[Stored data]
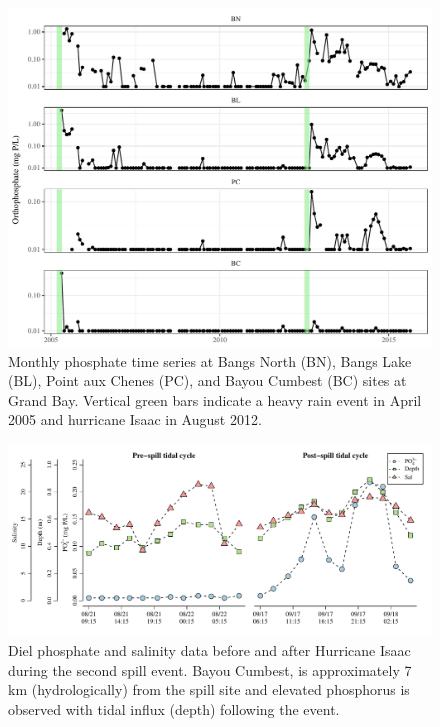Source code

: \documentclass[letterpaper,12pt]{article}\usepackage[]{graphicx}\usepackage[]{color}
\makeatletter
\def\maxwidth{ %
  \ifdim\Gin@nat@width>\linewidth
    \linewidth
  \else
    \Gin@nat@width
  \fi
}
\makeatother
\begin{document}
\begin{figure}[!ht]

{\centering \includegraphics[width=\maxwidth]{figs/Fig4} 

}

\caption[Monthly phosphate time series at Bangs North (BN), Bangs Lake (BL), Point aux Chenes (PC), and Bayou Cumbest (BC) sites at Grand Bay]{Monthly phosphate time series at Bangs North (BN), Bangs Lake (BL), Point aux Chenes (PC), and Bayou Cumbest (BC) sites at Grand Bay. Vertical green bars indicate a heavy rain event in April 2005 and hurricane Isaac in August 2012.}\label{fig:Fig4}
\end{figure}


\clearpage

\begin{figure}[!ht]

{\centering \includegraphics[width=\maxwidth]{figs/Fig5} 

}

\caption[Diel phosphate and salinity data before and after Hurricane Isaac during the second spill event]{Diel phosphate and salinity data before and after Hurricane Isaac during the second spill event. Bayou Cumbest, is approximately 7 km (hydrologically) from the spill site and elevated phosphorus is observed with tidal influx (depth) following the event.}\label{fig:Fig5}
\end{figure}
\end{document}
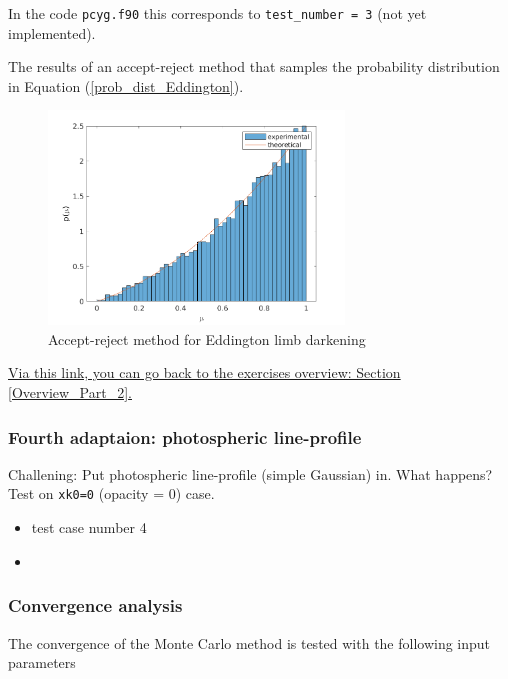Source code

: \documentclass[../main/main.tex]{subfiles}
\begin{document}
\begin{enumerate}
In the code \texttt{pcyg.f90} this corresponds to \texttt{test\_number = 3} (not yet implemented). 

The results of an accept-reject method that samples the probability distribution in Equation (\ref{prob_dist_Eddington}).

\begin{figure}[!htp]
\centering
\includegraphics[width=0.7\textwidth]{../../introductory_exercises/P_Cygni_profile_UV_resonance/Eddington_accept_reject.png}
\caption{Accept-reject method for Eddington limb darkening}
\end{figure}

\end{enumerate}



\underline{Via this link, you can go back to the exercises overview: Section \ref{Overview_Part_2}.}

\newpage
\subsubsection{Fourth adaptaion: photospheric line-profile}
Challening: Put photospheric line-profile (simple Gaussian) in. What happens? Test on \texttt{xk0=0} (opacity = 0) case.

\begin{itemize}
\item test case number 4 
\item \noindent{}
\end{itemize}

\newpage
\subsubsection{Convergence analysis}
\label{convergence_analysis}

The convergence of the Monte Carlo method is tested with the following input parameters
\end{document}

• _WHAT IS NEEDED_
Return every entry word for word, minus the pictures.

• _TASK ANSWER_
Source code

: \documentclass[letterpaper,12pt]{article}\usepackage[]{graphicx}\usepackage[]{color}
\makeatletter
\def\maxwidth{ %
  \ifdim\Gin@nat@width>\linewidth
    \linewidth
  \else
    \Gin@nat@width
  \fi
}
\makeatother
\begin{document}
\begin{figure}[!ht]

{\centering \includegraphics[width=\maxwidth]{figs/Fig4} 

}

\caption[Monthly phosphate time series at Bangs North (BN), Bangs Lake (BL), Point aux Chenes (PC), and Bayou Cumbest (BC) sites at Grand Bay]{Monthly phosphate time series at Bangs North (BN), Bangs Lake (BL), Point aux Chenes (PC), and Bayou Cumbest (BC) sites at Grand Bay. Vertical green bars indicate a heavy rain event in April 2005 and hurricane Isaac in August 2012.}\label{fig:Fig4}
\end{figure}


\clearpage

\begin{figure}[!ht]

{\centering \includegraphics[width=\maxwidth]{figs/Fig5} 

}

\caption[Diel phosphate and salinity data before and after Hurricane Isaac during the second spill event]{Diel phosphate and salinity data before and after Hurricane Isaac during the second spill event. Bayou Cumbest, is approximately 7 km (hydrologically) from the spill site and elevated phosphorus is observed with tidal influx (depth) following the event.}\label{fig:Fig5}
\end{figure}
\end{document}
Source code

: \documentclass[../main/main.tex]{subfiles}
\begin{document}
\begin{enumerate}
In the code \texttt{pcyg.f90} this corresponds to \texttt{test\_number = 3} (not yet implemented). 

The results of an accept-reject method that samples the probability distribution in Equation (\ref{prob_dist_Eddington}).

\begin{figure}[!htp]
\centering
\includegraphics[width=0.7\textwidth]{../../introductory_exercises/P_Cygni_profile_UV_resonance/Eddington_accept_reject.png}
\caption{Accept-reject method for Eddington limb darkening}
\end{figure}

\end{enumerate}



\underline{Via this link, you can go back to the exercises overview: Section \ref{Overview_Part_2}.}

\newpage
\subsubsection{Fourth adaptaion: photospheric line-profile}
Challening: Put photospheric line-profile (simple Gaussian) in. What happens? Test on \texttt{xk0=0} (opacity = 0) case.

\begin{itemize}
\item test case number 4 
\item \noindent{}
\end{itemize}

\newpage
\subsubsection{Convergence analysis}
\label{convergence_analysis}

The convergence of the Monte Carlo method is tested with the following input parameters
\end{document}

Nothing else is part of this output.